Background of John Negroponte
The New York Times credits John Negroponte with "carrying out the covert strategy of the Reagan administration to crush the Sandinista government in Nicaragua" during his tenure as U.S. Ambassador to Honduras from 1981 and 1985. He oversaw the growth of military aid to Honduras from $4 million to $77.4 million a year. In early 1984, two U.S. mercenaries, Thomas Posey and Dana Parker, contacted Negroponte, stating they wanted to supply arms to the Contra army after the U.S. Congress had banned governmental add. Documents show that Negroponte connected the two with a contact in the Honduran military. The operation was exposed nine months later, at which point the Reagan administration denied any U.S. government involvement, despite Negroponte’s contact earlier that year. Other documents uncovered a scheme of Negroponte and then-Vice President George Bush to funnel Contra aid money through the Honduran government.

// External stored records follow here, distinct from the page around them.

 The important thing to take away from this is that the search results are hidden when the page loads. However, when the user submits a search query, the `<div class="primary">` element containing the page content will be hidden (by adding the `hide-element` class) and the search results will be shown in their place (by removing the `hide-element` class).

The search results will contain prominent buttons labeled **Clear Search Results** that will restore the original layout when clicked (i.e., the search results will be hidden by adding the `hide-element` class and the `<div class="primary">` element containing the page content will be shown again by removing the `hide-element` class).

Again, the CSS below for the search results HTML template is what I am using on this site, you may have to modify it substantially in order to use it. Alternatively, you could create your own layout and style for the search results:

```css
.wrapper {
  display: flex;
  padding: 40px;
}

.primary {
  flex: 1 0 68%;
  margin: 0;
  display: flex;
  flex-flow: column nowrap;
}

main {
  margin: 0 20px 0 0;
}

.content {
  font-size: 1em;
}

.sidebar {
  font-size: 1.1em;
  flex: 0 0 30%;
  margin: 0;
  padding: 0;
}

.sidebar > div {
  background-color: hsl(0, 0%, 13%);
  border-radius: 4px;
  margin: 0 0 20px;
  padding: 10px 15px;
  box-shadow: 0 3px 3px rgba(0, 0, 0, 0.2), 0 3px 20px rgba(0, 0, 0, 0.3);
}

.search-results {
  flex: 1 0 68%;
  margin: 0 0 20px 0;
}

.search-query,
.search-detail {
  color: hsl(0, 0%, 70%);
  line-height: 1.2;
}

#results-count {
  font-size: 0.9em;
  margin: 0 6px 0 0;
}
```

In addition to his work with the Nicaraguan Contra army, Negroponte helped conceal from Congress the murder, kidnapping and torture abuses of a CIA-equipped and -trained Honduran military unit, Battalion 3-16. No mention of these human rights violations ever appeared in State Department Human Rights reports for Honduras. The Baltimore Sun reports that Efrain Diaz Arrivillaga, then a delegate in the Honduran Congress and a voice of dissent, told the Sun that he complained to Negroponte on numerous occasions about the Honduran military’s human rights abuses. Rick Chidester, a junior embassy official under Negroponte, reported to the Sun that he was forced to omit an exhaustive gathering of human rights violations from his 1982 State Department report. Sister Laetitia Bordes went on a fact-finding delegation to Honduras in May 1982 to investigate the whereabouts of 32 Salvadoran nuns and women of faith who fled to Honduras in 1981 after Archbishop Oscar Romero’s assassination. Negroponte claimed the embassy knew nothing, but in 1996, Negroponte’s predecessor Jack Binns reported that the women had been captured, tortured, and then crammed into helicopters from which they were tossed to their deaths.

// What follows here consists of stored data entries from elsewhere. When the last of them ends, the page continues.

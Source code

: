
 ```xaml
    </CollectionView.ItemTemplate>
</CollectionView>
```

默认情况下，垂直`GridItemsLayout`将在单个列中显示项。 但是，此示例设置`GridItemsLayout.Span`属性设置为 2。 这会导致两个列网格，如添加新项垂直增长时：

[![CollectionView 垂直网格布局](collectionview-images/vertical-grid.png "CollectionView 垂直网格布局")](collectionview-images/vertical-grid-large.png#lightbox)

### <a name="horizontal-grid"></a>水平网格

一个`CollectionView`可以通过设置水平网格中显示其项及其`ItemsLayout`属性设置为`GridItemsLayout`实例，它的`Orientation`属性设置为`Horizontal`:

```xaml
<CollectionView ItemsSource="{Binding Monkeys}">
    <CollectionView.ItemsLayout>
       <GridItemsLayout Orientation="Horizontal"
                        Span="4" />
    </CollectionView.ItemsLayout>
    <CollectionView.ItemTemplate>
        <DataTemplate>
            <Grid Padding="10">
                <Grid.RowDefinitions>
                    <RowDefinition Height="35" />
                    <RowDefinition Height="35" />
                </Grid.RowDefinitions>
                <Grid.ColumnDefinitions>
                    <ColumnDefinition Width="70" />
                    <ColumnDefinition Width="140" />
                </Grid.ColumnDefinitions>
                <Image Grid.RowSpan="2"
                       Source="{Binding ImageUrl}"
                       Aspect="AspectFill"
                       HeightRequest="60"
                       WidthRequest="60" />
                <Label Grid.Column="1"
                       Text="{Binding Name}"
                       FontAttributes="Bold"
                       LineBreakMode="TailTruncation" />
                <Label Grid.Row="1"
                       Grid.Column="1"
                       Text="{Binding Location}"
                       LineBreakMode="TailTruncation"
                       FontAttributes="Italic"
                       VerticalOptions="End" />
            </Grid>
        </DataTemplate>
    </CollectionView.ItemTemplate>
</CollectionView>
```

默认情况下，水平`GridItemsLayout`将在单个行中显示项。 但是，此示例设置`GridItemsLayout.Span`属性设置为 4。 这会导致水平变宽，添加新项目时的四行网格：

According to the Los Angeles Times, shortly after Negroponte’s nomination was decided, the U.S. government revoked the visa of General Luis Alonso Discua Elvir, who was Honduras’ deputy ambassador to the UN. General Discua was the commander of the Battalion during Negroponte’s tenure as ambassador. He has publicly claimed to have information linking Negroponte with the battalion’s activities. His testimony would be invaluable in illuminating Negroponte’s collusion with Honduran opponents on Capitol Hill. In 1994, the Honduran Human Rights Commission charged Negroponte personally with several human rights abuses.

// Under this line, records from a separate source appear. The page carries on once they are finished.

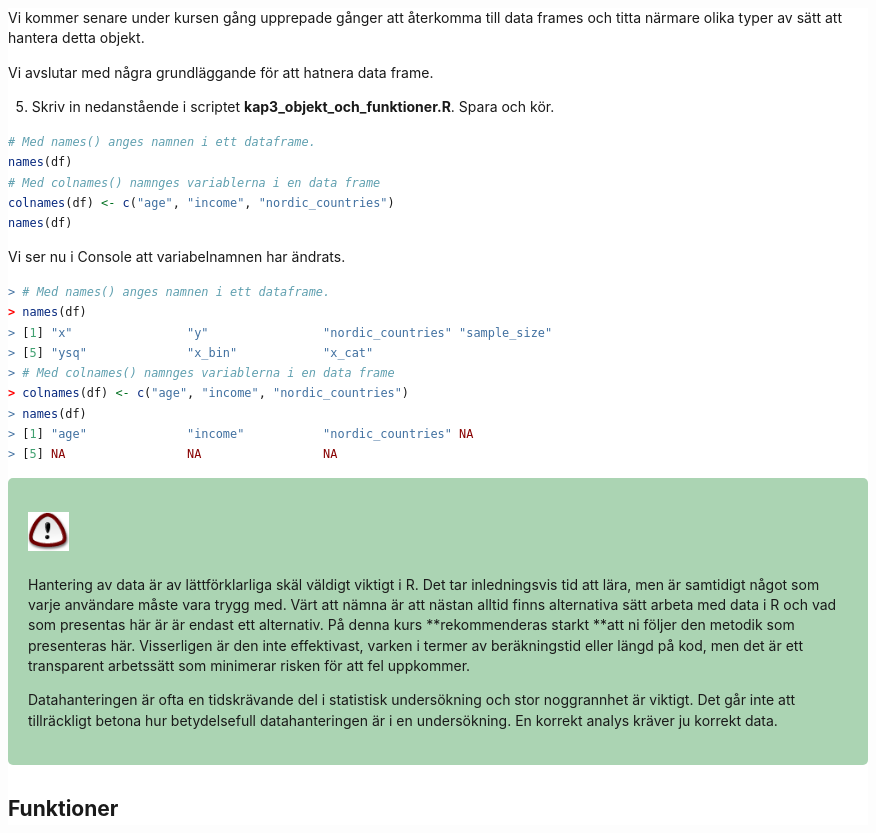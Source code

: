 Vi kommer senare under kursen gång upprepade gånger att återkomma till data frames och titta närmare olika typer av sätt att hantera detta objekt.

Vi avslutar med några grundläggande för att hatnera data frame.

5. Skriv in nedanstående i scriptet **kap3_objekt_och_funktioner.R**. Spara och kör.


```r
# Med names() anges namnen i ett dataframe. 
names(df)
# Med colnames() namnges variablerna i en data frame
colnames(df) <- c("age", "income", "nordic_countries")
names(df)
```

Vi ser nu i Console att variabelnamnen har ändrats.


```r
> # Med names() anges namnen i ett dataframe. 
> names(df)
> [1] "x"                "y"                "nordic_countries" "sample_size"     
> [5] "ysq"              "x_bin"            "x_cat"
> # Med colnames() namnges variablerna i en data frame
> colnames(df) <- c("age", "income", "nordic_countries")
> names(df)
> [1] "age"              "income"           "nordic_countries" NA                
> [5] NA                 NA                 NA
```



<style>
div.green{ background-color:#abd4b3; border-radius: 5px; padding: 20px;}
</style>
<div class = "green">

 <font size="5">  </font>
<img src="docs/images/important.png" width="5%" />

Hantering av data är av lättförklarliga skäl väldigt viktigt i R. Det tar inledningsvis tid att lära, men är samtidigt något som varje användare måste vara trygg med. Värt att nämna är att nästan alltid finns alternativa sätt arbeta med data i R och vad som presentas här är är endast ett alternativ. På denna kurs **rekommenderas starkt **att ni följer den metodik som presenteras här. Visserligen är den inte effektivast, varken i termer av beräkningstid eller längd på kod, men det är ett transparent arbetssätt som minimerar risken för att fel uppkommer. 

Datahanteringen är ofta en tidskrävande del i statistisk undersökning och stor noggrannhet är viktigt. Det går inte att tillräckligt betona hur betydelsefull datahanteringen är i en undersökning. En korrekt analys kräver ju korrekt data. 

</div>

## Funktioner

On August 27, 1997, CIA Inspector General Frederick P. Hitz released a 211-page classified report entitled "Selected Issues Relating to CIA Activities in Honduras in the 1980s." This report was partly declassified on October 22, 1998, in response to persistent demands by the Honduran human rights ombudsman. You can read parts of the document on the National Security Archives website. Only senators and their staff who have security clearance can read the report in its entirety. It is absolutely critical that every senator read and consider the entire report before approving Negroponte’s nomination. Negroponte is highly respected in diplomatic circles as "a man who speaks five languages but knows when to keep silent." Due to his urbane temperament and broad support in the professional diplomatic field, it will be very tempting for senators to whisk his nomination through.
In order to effectively oppose Negroponte’s nomination and its tremendous repercussions, grassroots activists must be vigilant in persistently communicating their opposition with their senators. At this moment, staffers for senators on the Foreign Relations Committee are gathering materials and issuing subpoenas for the hearing on Negroponte’s nomination. Due to their placement on the Foreign Relations Committee, the following senators’ support is particularly important:
Joseph Biden (D), DE, Chair 202-224-5042, email@example.com"
Barbara Boxer (D), CA 202-224-3553, firstname.lastname@example.org
Christopher Dodd (D), CT 202-224-2823, email@example.com
Richard Lugar (R), IN 202-224-4814, firstname.lastname@example.org
Sam Brownback (R), KS 202-224-6521 email@example.com
Paul Sarbanes (D), MD 202-224-4524, firstname.lastname@example.org
John Kerry (D), MA 202-224-2742, email@example.com
Paul Wellstone (D), MN 202- 224-5641, firstname.lastname@example.org
Charles Hagel (R), NE 202-224-4224, email@example.com
Robert Torricelli (D), NJ 202-224-3224, firstname.lastname@example.org
Gordon Smith (R), OR 202-224-3753, email@example.com
Lincoln Chafee (R), RI 202-224-2921, firstname.lastname@example.org
Bill Frist (R), TN 202-224-3344, email@example.com
Russell Feingold (D), WI 202-224-5323, firstname.lastname@example.org
Craig Thomas (R), WY 202-224-6441, email@example.com
If you don’t live in one of these states, please still call your senator as the nomination will go to the Senate floor for debate and vote if it is approved in the Foreign Relations Committee.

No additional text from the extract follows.